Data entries

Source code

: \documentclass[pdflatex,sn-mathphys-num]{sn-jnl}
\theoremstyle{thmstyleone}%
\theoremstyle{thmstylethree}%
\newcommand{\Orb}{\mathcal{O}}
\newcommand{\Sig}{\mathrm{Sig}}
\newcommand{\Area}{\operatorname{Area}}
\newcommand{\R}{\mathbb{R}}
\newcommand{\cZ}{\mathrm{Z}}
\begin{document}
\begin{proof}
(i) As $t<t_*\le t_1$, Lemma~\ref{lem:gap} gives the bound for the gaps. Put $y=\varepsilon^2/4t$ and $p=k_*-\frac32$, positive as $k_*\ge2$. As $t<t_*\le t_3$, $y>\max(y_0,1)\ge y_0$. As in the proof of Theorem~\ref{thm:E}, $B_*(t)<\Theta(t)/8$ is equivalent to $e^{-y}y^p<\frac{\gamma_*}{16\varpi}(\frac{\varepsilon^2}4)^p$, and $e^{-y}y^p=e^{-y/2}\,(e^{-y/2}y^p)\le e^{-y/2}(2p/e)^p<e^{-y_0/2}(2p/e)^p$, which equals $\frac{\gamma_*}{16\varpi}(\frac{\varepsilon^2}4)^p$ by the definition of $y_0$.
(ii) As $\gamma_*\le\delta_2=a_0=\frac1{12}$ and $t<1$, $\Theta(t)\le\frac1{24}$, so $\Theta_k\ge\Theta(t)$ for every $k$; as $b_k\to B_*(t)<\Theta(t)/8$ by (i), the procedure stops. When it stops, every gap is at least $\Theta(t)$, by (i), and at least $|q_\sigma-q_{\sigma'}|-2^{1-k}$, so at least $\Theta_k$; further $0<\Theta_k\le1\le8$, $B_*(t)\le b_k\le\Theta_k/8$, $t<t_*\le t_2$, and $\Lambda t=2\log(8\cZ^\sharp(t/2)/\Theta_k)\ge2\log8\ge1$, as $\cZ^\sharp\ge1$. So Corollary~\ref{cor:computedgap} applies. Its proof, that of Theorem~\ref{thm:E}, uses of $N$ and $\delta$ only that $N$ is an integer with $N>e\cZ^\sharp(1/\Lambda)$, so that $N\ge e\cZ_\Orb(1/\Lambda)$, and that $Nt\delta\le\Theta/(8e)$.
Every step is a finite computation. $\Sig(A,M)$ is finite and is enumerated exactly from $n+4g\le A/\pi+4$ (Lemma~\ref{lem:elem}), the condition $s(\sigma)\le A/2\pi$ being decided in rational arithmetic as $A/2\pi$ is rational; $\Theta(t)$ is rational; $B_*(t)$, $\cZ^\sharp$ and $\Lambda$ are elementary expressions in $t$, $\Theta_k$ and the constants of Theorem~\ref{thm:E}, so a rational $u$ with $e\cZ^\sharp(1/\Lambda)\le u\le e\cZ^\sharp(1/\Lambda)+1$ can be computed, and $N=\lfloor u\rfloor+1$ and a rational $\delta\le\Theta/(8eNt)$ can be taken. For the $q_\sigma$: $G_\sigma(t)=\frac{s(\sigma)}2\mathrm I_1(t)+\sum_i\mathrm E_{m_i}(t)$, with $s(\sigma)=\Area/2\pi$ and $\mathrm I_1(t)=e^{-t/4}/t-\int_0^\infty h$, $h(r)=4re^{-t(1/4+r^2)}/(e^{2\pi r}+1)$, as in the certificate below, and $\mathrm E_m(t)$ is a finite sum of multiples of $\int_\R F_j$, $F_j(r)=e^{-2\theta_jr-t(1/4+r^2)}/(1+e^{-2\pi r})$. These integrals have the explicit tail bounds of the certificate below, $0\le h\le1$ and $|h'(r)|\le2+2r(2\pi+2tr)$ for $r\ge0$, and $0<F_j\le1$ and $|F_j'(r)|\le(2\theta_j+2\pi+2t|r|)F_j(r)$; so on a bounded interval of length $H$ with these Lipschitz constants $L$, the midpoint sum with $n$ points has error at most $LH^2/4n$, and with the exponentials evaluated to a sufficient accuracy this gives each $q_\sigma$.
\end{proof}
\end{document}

**Task description**
Copy all lines of the records in which the string "theoremstyle" can be found.

**Exercise answer**
\theoremstyle{thmstyleone}%
\theoremstyle{thmstylethree}%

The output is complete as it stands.